» **What is required**: From the entries below, please gather each line containing the string "Практическая".

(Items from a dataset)
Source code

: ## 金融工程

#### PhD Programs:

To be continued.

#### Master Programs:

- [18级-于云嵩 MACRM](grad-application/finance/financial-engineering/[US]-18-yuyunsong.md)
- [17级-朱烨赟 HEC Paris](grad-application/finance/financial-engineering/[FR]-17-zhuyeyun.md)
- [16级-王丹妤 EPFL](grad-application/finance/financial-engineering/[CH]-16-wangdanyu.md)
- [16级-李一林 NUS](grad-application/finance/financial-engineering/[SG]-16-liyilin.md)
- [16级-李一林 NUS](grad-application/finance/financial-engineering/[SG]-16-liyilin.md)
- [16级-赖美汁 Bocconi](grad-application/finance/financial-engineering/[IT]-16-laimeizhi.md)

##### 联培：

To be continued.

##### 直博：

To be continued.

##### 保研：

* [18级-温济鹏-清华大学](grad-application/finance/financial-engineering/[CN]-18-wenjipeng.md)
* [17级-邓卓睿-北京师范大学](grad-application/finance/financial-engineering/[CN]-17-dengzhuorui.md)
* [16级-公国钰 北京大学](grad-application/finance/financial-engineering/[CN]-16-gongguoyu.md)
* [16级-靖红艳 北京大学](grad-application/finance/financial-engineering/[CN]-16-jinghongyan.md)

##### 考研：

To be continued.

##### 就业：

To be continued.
--
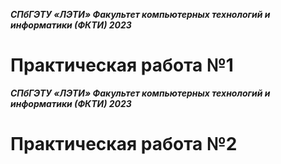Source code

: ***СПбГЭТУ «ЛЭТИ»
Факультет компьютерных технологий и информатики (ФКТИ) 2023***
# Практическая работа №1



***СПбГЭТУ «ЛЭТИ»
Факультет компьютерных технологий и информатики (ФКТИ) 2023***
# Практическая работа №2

» **Your response**:
# Практическая работа №1
# Практическая работа №2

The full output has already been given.